Para celebrar este aniversario, conversamos con una familia que resume a la perfección este legado. Mila es quien empezó la historia. Llegó al camping en 1979 y, desde entonces, ha visto crecer tanto La Ballena Alegre como su propia familia. Su hija, Mireia, prácticamente ha crecido allí: los primeros recuerdos de infancia, las tardes en el miniclub, las amistades de verano, las primeras fiestas y esa sensación de libertad que solo se experimenta en un entorno como este forman parte de su manera de entender las vacaciones.
Este verano, la historia suma un nuevo capítulo con la llegada de Ona. Será su primer verano en La Ballena Alegre y también la primera vez que tres generaciones de una misma familia compartirán este espacio desde perspectivas diferentes: los recuerdos de quien lleva casi cincuenta años, las vivencias de quien ha crecido y la ilusión de quien apenas empieza a descubrirlo.
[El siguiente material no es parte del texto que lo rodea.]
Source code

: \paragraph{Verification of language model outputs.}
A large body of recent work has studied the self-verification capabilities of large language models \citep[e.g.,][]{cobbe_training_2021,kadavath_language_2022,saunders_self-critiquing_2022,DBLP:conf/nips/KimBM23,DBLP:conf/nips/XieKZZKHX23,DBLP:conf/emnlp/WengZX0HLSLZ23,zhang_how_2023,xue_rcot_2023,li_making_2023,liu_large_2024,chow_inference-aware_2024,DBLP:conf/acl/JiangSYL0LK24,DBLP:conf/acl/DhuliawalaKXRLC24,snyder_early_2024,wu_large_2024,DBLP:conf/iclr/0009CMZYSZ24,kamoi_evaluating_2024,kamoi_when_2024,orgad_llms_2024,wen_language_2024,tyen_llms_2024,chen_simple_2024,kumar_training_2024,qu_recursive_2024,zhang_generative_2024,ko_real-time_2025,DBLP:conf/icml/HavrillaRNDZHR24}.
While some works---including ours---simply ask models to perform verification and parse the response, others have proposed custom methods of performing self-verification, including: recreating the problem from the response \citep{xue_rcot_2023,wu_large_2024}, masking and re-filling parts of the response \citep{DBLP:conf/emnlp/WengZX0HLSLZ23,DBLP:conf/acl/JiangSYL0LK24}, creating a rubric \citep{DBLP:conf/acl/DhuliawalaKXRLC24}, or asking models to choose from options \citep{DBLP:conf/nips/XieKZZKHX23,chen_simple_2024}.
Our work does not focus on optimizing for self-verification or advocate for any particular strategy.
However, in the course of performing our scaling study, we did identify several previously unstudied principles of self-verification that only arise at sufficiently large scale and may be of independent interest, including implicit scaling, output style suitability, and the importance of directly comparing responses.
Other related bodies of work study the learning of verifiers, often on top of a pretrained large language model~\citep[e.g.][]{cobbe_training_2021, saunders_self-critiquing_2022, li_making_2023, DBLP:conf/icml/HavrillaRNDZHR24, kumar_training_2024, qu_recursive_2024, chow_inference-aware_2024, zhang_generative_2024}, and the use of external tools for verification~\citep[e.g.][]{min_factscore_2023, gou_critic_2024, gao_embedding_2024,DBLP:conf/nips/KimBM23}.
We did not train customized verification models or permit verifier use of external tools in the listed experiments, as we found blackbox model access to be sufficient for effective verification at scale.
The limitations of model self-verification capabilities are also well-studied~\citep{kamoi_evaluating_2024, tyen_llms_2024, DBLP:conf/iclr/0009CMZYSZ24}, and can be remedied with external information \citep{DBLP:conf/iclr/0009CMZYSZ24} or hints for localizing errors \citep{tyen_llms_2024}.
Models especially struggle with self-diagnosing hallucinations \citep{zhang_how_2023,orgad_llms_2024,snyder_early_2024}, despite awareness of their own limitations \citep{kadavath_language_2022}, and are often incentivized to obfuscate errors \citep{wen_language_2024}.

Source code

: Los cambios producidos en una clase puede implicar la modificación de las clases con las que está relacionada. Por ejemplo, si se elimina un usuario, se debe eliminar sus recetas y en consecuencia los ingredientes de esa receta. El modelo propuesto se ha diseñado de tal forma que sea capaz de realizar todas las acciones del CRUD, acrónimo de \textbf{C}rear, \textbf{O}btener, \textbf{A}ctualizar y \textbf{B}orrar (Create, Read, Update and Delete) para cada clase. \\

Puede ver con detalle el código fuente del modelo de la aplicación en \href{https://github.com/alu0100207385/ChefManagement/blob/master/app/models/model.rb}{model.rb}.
A lo largo de la conversación, madre e hija comparten anécdotas que dibujan la esencia de la vida en el camping. Recuerdan cómo era aquel primer recinto con pocos árboles, las aventuras vividas de pequeñas, las fiestas improvisadas con los amigos y aquella libertad que les permitía pasarse el día arriba y abajo con la tranquilidad de sentirse como en casa.
La comunidad, el valor más importante
También coinciden en uno de los valores que más identifican La Ballena Alegre: la comunidad. Aquí las amistades nacen con naturalidad, sin importar la edad, el origen o el idioma, y muchas acaban convirtiéndose en relaciones que perduran toda la vida. Algunas, incluso, acaban formando parte de la familia.
Ahora ambas miran hacia Ona con el mismo deseo: que pueda vivir unos veranos tan felices como los suyos. Que descubra la magia de hacer nuevos amigos, de sentirse libre, de acumular aventuras y de construir recuerdos que algún día también contará a quienes vendrán detrás.
Porque, después de 50 años, La Ballena Alegre sigue siendo mucho más que un camping. Es un lugar donde las historias familiares siguen escribiéndose, verano tras verano, generación tras generación.